On-Call Schedule - Expectation to be available 24-hours, 7 days/week, via phone, during team's one-month on-call schedule, which occurs 2 to 3 times per year.
At United Therapeutics, our mission and vision are one. We use our enthusiasm, creativity, and persistence to innovate for the unmet medical needs of our patients and to benefit our other stakeholders. We are bold and unconventional. We have fun, we do good.

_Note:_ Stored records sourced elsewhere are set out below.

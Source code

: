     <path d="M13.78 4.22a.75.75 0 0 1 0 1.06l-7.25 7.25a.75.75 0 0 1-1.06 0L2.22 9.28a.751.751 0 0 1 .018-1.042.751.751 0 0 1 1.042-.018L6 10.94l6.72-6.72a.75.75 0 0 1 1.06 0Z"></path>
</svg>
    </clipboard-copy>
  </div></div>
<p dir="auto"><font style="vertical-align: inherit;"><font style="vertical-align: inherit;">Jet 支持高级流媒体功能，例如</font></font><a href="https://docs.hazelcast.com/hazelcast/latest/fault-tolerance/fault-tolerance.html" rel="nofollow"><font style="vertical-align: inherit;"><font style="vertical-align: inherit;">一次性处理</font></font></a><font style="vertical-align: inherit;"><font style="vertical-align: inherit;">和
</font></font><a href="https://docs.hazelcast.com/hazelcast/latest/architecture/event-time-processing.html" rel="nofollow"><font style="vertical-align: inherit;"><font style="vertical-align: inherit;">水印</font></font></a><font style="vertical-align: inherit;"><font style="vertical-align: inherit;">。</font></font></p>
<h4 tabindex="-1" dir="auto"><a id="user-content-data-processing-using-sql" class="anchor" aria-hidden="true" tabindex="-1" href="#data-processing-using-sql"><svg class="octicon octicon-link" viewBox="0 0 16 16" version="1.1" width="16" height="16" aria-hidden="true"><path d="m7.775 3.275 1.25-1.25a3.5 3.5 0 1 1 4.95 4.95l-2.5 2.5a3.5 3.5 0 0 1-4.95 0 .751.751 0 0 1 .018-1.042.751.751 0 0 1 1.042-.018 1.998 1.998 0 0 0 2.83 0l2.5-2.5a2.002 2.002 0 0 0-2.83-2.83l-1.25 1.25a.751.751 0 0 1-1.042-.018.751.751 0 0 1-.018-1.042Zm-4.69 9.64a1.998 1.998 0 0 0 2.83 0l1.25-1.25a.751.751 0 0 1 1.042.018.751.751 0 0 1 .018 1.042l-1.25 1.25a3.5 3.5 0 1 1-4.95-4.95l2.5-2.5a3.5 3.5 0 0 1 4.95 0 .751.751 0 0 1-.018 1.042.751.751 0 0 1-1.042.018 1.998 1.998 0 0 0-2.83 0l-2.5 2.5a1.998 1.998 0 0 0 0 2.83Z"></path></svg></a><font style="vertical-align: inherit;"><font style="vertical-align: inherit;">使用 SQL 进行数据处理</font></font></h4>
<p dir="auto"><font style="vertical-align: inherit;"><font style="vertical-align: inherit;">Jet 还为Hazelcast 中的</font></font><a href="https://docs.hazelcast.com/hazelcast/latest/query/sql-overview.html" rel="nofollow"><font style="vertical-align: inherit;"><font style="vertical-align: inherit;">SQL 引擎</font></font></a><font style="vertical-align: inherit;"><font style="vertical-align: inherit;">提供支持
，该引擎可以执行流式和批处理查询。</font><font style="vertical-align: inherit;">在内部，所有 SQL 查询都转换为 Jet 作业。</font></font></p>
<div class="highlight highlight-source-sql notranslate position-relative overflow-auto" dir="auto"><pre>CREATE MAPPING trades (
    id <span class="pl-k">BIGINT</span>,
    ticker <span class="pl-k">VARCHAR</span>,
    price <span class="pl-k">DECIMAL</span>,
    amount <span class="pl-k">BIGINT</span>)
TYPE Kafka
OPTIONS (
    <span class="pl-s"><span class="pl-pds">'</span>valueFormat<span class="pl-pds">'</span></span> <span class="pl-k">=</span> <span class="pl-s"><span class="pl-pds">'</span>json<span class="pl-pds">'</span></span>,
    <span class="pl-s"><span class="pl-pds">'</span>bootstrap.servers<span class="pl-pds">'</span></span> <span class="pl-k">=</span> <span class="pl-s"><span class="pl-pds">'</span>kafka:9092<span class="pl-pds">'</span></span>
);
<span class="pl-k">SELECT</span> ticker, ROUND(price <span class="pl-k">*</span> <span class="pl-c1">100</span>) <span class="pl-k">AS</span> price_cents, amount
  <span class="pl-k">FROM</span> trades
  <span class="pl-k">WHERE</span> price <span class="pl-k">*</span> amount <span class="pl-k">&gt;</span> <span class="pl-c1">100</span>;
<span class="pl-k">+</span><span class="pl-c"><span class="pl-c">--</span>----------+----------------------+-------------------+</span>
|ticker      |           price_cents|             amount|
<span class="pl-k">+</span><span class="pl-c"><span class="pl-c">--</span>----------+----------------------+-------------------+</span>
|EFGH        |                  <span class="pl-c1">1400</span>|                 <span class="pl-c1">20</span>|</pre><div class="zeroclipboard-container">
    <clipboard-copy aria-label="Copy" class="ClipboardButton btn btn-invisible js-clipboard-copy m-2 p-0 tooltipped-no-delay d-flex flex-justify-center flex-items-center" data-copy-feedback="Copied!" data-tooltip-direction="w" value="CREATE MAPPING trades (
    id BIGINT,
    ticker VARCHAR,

Eligible employees may participate in the Company’s comprehensive benefits suite of programs, including medical / dental / vision / prescription coverage, employee wellness resources, savings plans (401k and ESPP), paid time off & paid parental leave benefits, disability benefits, and more. For additional information on Company benefits, please visit https://www.unither.com/careers/benefits-and-amenities
United Therapeutics Corporation is an Equal Opportunity Employer, including veterans and individuals with disabilities.